Rarely has a title been more fitting: Transform metrics into alerts. It’s not just a description of what the system does – it’s also the exact name of the Elastic tool that makes it possible. Transforms, in their technical meaning, are the component we use to do precisely this: take a continuous stream of raw metrics and transform them, process them, give them meaning – all the way to producing the status of a monitoring service. The title is not a metaphor: it is a literal description.

So, the project I’m going to describe was made possible by the use of Transforms, a native Elastic feature that was however applied with a completely new approach, never before attempted in this context. This isn’t a conventional use of the tool, but a creative reinterpretation of its potential, which allowed us to build a massive, scalable and flexible monitoring system starting exclusively from already existing metrics.

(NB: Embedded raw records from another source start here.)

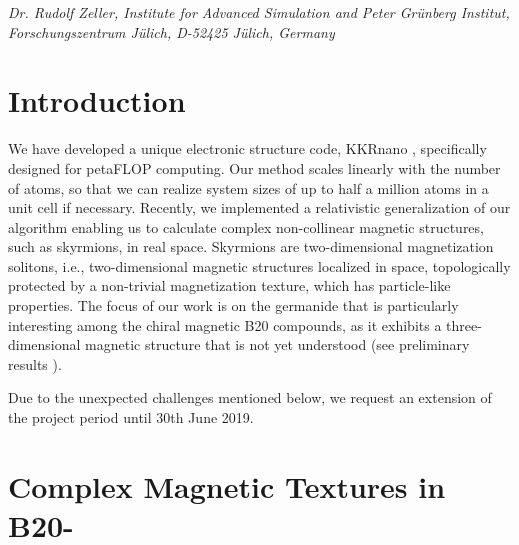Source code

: \documentclass [a4paper, 12pt]{article}
\begin{document}
\phantom{MM} \textit{Dr. Rudolf Zeller,
Institute for Advanced Simulation and Peter Gr\"unberg Institut, Forschungszentrum J\"ulich, D-52425 J\"ulich, Germany
}



\newpage



\section{Introduction}
\label{sec:intro}
We have developed a unique electronic structure code, 
KKRnano \cite{zeller_towards_2008,thiess_massively_2012,bornemann_large-scale_nodate},
specifically designed for petaFLOP computing. Our method scales linearly
with the number of atoms, so that we can realize system sizes of up to 
half a million atoms in a unit cell if necessary.
Recently, we implemented a relativistic generalization of our algorithm 
enabling us to calculate complex non-collinear magnetic structures, such as skyrmions,
in real space. Skyrmions are two-dimensional magnetization solitons, i.e., two-dimensional
magnetic structures localized in space, topologically protected by a non-trivial
magnetization texture, which has particle-like properties. 
The focus of our work is on the germanide  that is particularly
interesting among the chiral magnetic B20 compounds, as it exhibits a three-dimensional magnetic structure
that is not yet understood (see preliminary results
\cite{tanigaki_real-space_2015,rybakov_new_2016,bornemann_investigation_2017,bornemann_large-scale_2018}).

Due to the unexpected challenges mentioned below,
we request an extension of the project period until 30th June 2019.


\section{Complex Magnetic Textures in B20-}
\label{sec:mnge}
\end{document}
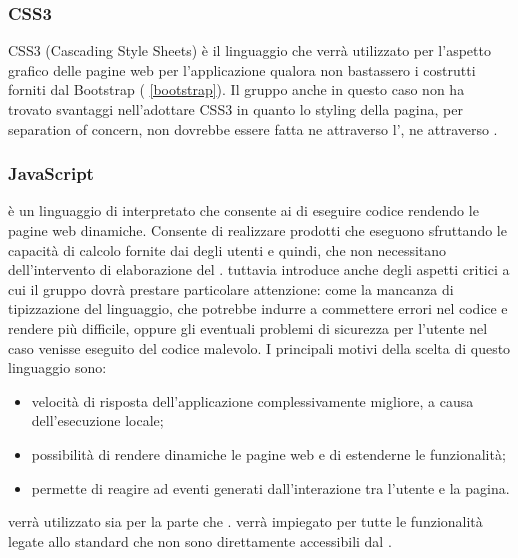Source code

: \documentclass[12pt,a4paper]{article}
\begin{document}
\subsubsection{CSS3}\label{css}
CSS3 (Cascading Style Sheets) è il linguaggio che verrà utilizzato per l’aspetto grafico delle pagine web per l'applicazione qualora non bastassero i costrutti forniti dal  Bootstrap ( \ref{bootstrap}).
Il gruppo anche in questo caso non ha trovato svantaggi nell'adottare CSS3 in quanto lo styling della pagina, per separation of concern, non dovrebbe essere fatta ne attraverso l', ne attraverso .

\subsubsection{JavaScript}\label{javascript}
 è un linguaggio di  interpretato che consente ai  di eseguire codice rendendo le pagine web dinamiche. Consente di realizzare prodotti  che eseguono sfruttando le capacità di calcolo fornite dai  degli utenti e quindi, che non necessitano dell’intervento di elaborazione del .  tuttavia introduce anche degli aspetti critici a cui il gruppo dovrà prestare particolare attenzione: come la mancanza di tipizzazione del linguaggio, che potrebbe indurre a commettere errori nel codice e rendere più difficile, oppure gli eventuali problemi di sicurezza per l'utente nel caso venisse eseguito del codice malevolo. I principali motivi della scelta di questo linguaggio sono:

\begin{itemize}
	\item velocità di risposta dell’applicazione complessivamente migliore, a causa dell’esecuzione locale;
	\item possibilità di rendere dinamiche le pagine web e di estenderne le funzionalità;
	\item permette di reagire ad eventi generati dall’interazione tra l’utente e la pagina.
\end{itemize}

 verrà utilizzato sia per la parte  che .  verrà impiegato per tutte le funzionalità legate allo standard  che non sono direttamente accessibili dal  .
\end{document}
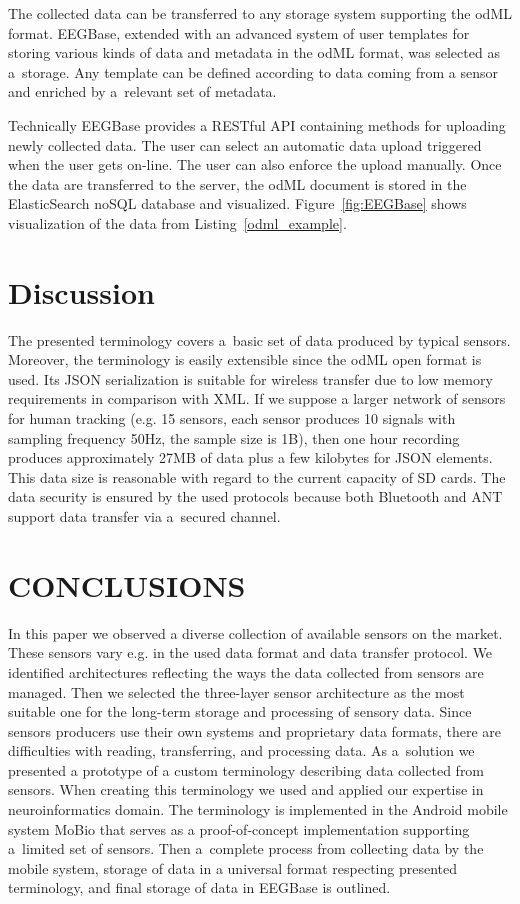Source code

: \documentclass[a4paper,twoside]{article}
\begin{document}
The collected data can be transferred to any storage system supporting the odML format. EEGBase, extended with an advanced system of user templates for storing various kinds of data and metadata in the odML format, was selected as a~storage. Any template can be defined according to data coming from a sensor and enriched by a~relevant set of metadata.

Technically EEGBase provides a RESTful API containing methods for uploading newly collected data. The user can select an automatic data upload triggered when the user gets on-line. The user can also enforce the upload manually. Once the data are transferred to the server, the odML document is stored in the ElasticSearch noSQL database and visualized. Figure~\ref{fig:EEGBase} shows visualization of the data from Listing~\ref{odml_example}.


\section{Discussion}
The presented terminology covers a~basic set of data produced by typical sensors. Moreover, the terminology is easily extensible since the odML open format is used. Its JSON serialization is suitable for wireless transfer due to low memory requirements in comparison with XML. If we suppose a larger network of sensors for human tracking (e.g. 15 sensors, each sensor produces 10 signals with sampling frequency 50Hz, the sample size is 1B), then one hour recording produces approximately 27MB of data plus a few kilobytes for JSON elements. This data size is reasonable with regard to the current capacity of SD cards. The data security is ensured by the used protocols because both Bluetooth and ANT support data transfer via a~secured channel.

\section{\uppercase{Conclusions}}
\label{sec:conclusion}

\noindent
In this paper we observed a diverse collection of available sensors on the market. These sensors vary e.g. in the used data format and data transfer protocol. We identified architectures reflecting the ways the data collected from sensors are managed. Then we selected the three-layer sensor architecture as the most suitable one for the long-term storage and processing of sensory data. Since sensors producers use their own systems and proprietary data formats, there are difficulties with reading, transferring, and processing data. As a~solution we presented a prototype of a custom terminology describing data collected from sensors. When creating this terminology we used and applied our expertise in neuroinformatics domain. The terminology is implemented in the Android mobile system MoBio that serves as a proof-of-concept implementation supporting a~limited set of sensors. Then a~complete process from collecting data by the mobile system, storage of data in a universal format respecting presented terminology, and final storage of data in EEGBase is outlined.
\end{document}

The Context: Where the Project Begins

The starting use case is extremely simple: a client already collects and stores metrics from all its devices – network equipment, access devices and customer terminals included – for consultation purposes. The goal is to leverage these metrics to determine the health status of the devices sending them, without querying them again through plugins or other external systems.

The collected metrics are numerous, not only in quantity but also in variety. The required monitoring checks range from relatively simple ones – such as CPU and memory usage – to significantly more complex situations: spikes in the number of connected users, BGP route and peer status, various sensor readings, and much more. It’s a variety that made the project technically challenging from the very beginning.

A crucial element that shaped the architectural decisions from the outset was the vastness of the perimeter: the number of objects to monitor and the sheer quantity of checks to perform made a traditional active monitoring approach simply impractical – or at least not entirely sustainable. Querying every device directly and repeatedly, at the required frequency and across the full scale of the client’s infrastructure, would have generated an unsustainable load.

We thus decided to take the path of passive monitoring, leveraging the Elastic ecosystem already in place: rather than asking devices for their status, the metrics themselves – already collected and stored – are left to tell the story.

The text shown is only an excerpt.